Non-greedy simply means that it will try to match the least amount of characters and increase that amount if the whole regex didn't match. The opposite - greedy - means that it will try to match as much characters as it can and reduce that amount if the whole regex didn't match.
$ in regex means the end of the string. Therefore something.+$ and something.+?$ will be equivalent, it is just that one will do more retries before it matches.
In your case /app.+ is matched by /apps and this is the first occurrence of /app in your string. You can fix it by being more explicit and adding the / that follows /app:
regsub {/app/.+$} $folder "" new_folder

If you are looking to match app as a whole word, you can make use of the word boundaries that in Tcl are \m and \M:
\m
matches only at the beginning of a word
\M matches only at the end of a word
We only need the \M as / is a non-word character and we do not need \m:
set folder "/h/apps/new/app/k1999"
regsub {/app\M.+$} $folder "" newfolder
puts $newfolder
See IDEONE demo
Result: /h/apps/new (we remove everything from a whole word app up to the end.)
If you want to remove just a part of the string inside the path, you can use negated class [^/]+ to make sure you only match a subpart of a path:
regsub {/app/[^/]+} $folder "" newfolder

The regular expression engine always starts matching as soon as it can; the greediness doesn't affect this. This means that in this case, it always starts matching too soon; you want the last match, not the first one.
If you use regexp -all -indices -inline, you can find out where the last match starts. That lets you then remove the part you actually don't want (e.g., by replacing it with an empty string:
set folder "/h/apps/new/app/k1999"
set indices [regexp -all -indices -inline {/app} $folder]
# This gets this value: {2 5} {11 14}
# If we have indices — if we had a match — we can do the rest of our processing
if {[llength $indices] > 0} {
# Get the '11'; the first sub-element of the last element
set index [lindex $indices end 0]
# Replace '/app/k1999' with the empty string
set newfolder [string replace $folder $index end ""]
} else {
set newfolder $folder; # In case there's no match...
}

You can use a regular expression substitution operation to remove a directory suffix from a path name, but that doesn't mean you should.
file join {*}[lmap dir [file split $folder] {if {$dir ne {app}} {set dir} break}]
# -> /h/apps/new
A path name is a string, but more properly it's a list of directory names:
file split $folder
# -> / h apps new app k1999
What you want is the sublist of directory names up to, but not including, the directory named "app".
lmap dir [file split $folder] {if {$dir ne {app}} {set dir} break}
# -> / h apps new
(The directory name can be tested however you wish; a couple of possibilities are {$dir ni {foo app bar}} to skip at alternative names, or {![string match app-* $dir]} for any name beginning with "app-".)
And when you've gotten the list of directory names you wanted, you join the elements of it back to a path name again, as above.
So why should you do it this way instead of by using a regular expression substitution operation? This question illustrates the problem well.

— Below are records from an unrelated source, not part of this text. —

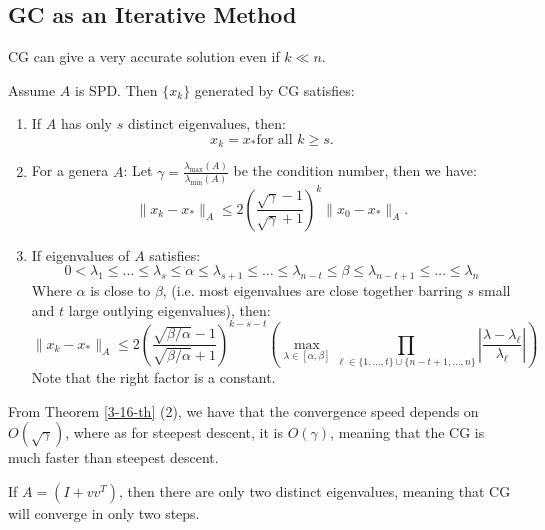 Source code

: \documentclass[../main/main.tex]{subfiles}
\begin{document}
\subsection{GC as an Iterative Method}
CG can give a very accurate solution even if $k \ll n$.
\begin{theorem}\label{3-16-th}
  Assume $A$ is SPD. Then $\{ x_{k}\}$ generated by CG satisfies:
  \begin{enumerate}
    \item If $A$ has only $s$ distinct eigenvalues, then: \[
          x_{k} = x_{*} \text{for all $k\geq s$.}
          \]
    \item For a genera $A$: Let $\gamma = \frac{\lambda _{\max}(A)}{\lambda _{\min }(A)} $ be the condition number, then we have: \[
\|x_{k}-x_{*}\|_{A} \leq 2 \left(\frac{\sqrt{\gamma }-1}{\sqrt{\gamma }+1} \right)^{k} \|x_{0}-x_{*}\|_{A}.
          \]
    \item If eigenvalues of $A$ satisfies: \[
          0< \lambda_{1}\leq  \ldots \leq  \lambda _{s} \leq \alpha  \leq \lambda _{s+1} \leq  \ldots  \leq  \lambda _{n-t} \leq \beta  \leq  \lambda _{n-t+1} \leq  \ldots \leq  \lambda _{n}
          \]
          Where $\alpha $ is close to $\beta $, (i.e. most eigenvalues are close together barring $s$ small and $t$ large outlying eigenvalues), then: \[
\|x_{k}-x_{*}\|_{A} \leq  2 \left(\frac{\sqrt{\beta / \alpha }-1}{\sqrt{\beta / \alpha }+1} \right)^{k-s-t} \left(\max_{\lambda  \in [\alpha, \beta]} \prod_{\ell \in \{1, \ldots , t\}\cup \{n-t+1, \ldots  , n\}} \left|\frac{\lambda -\lambda_{\ell } }{\lambda _{\ell }}  \right|\right)
          \] Note that the right factor is a constant.
  \end{enumerate}
\end{theorem}
\begin{corollary}
  From Theorem \ref{3-16-th} (2), we have that the convergence speed depends on $O(\sqrt{\gamma })$, where as for steepest descent, it is $O(\gamma)$, meaning that the CG is much faster than steepest descent.
\end{corollary}
\begin{example}
If $A = (I+vv^{T})$, then there are only two distinct eigenvalues, meaning that CG will converge in only two steps.
\end{example}
\end{document}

Unless one is an RE expert or takes great care to read the documentation, one is likely to formulate a regular expression based on a hunch. In the worst case, it works the first time. If not, one is tempted to tinker with it until it does. And any sufficiently ununderstood (yep, that is a word) RE will seem to work most of the time with occasional false positives and negatives to keep things interesting.
Split it, truncate it, join it. Can't go wrong. And if it does, it goes obviously wrong, forcing you to fix it.
Documentation: break, file, if, lmap, set

Related

Tcl Remove all characters after a string without removing the string

In tcl is there a way to trim out all character AFTER a designated string? I have seen lots of posts on removing all after and including the string but not what I am hoping to do. I have a script that searches for file names with the suffix .sv but some of them are .sv.**bunch of random stuff**. and I don't need the random stuff as it is not relevant to me.
I have experimented with different regsub and string trim commands but they always remove the .sv as well.
The results being appended to a list are similar to as follows...
test_module_1.sv.random_stuff
test_module_2.sv.random_stuff
test_module_3.sv.random_stuff
test_module_4.sv.random_stuff
test_module_5.sv.random_stuff
etc etc
You can place match matched parts of a regex pattern when you use regsub. An example:
regsub {(\.sv).*} $str {\1} new
Will remove .sv and anything after it if any and replace that by the first matched group, that is the part between parens, or in this case, .sv so that an input of example.sv.random will become example.sv.
However, you can also easily replace with .sv like so:
regsub {\.sv.*} $str {.sv} new
Or another approach not involving replacing would be to get the part of the string up until the .sv part:
string range $str 0 [expr {[string first ".sv" $str]+2}]
Here [string first ".sv" $str] gets the position of .sv in the string (if there are multiple, it will get the first), adds 2 characters (sv after . are 2 chars long) to it and string range gets all characters up to and including .sv.
Or if you want to stick with regexes:
regexp {.+?\.sv} $str match
$match will contain the result string. The expression used grabs all characters up to and including .sv.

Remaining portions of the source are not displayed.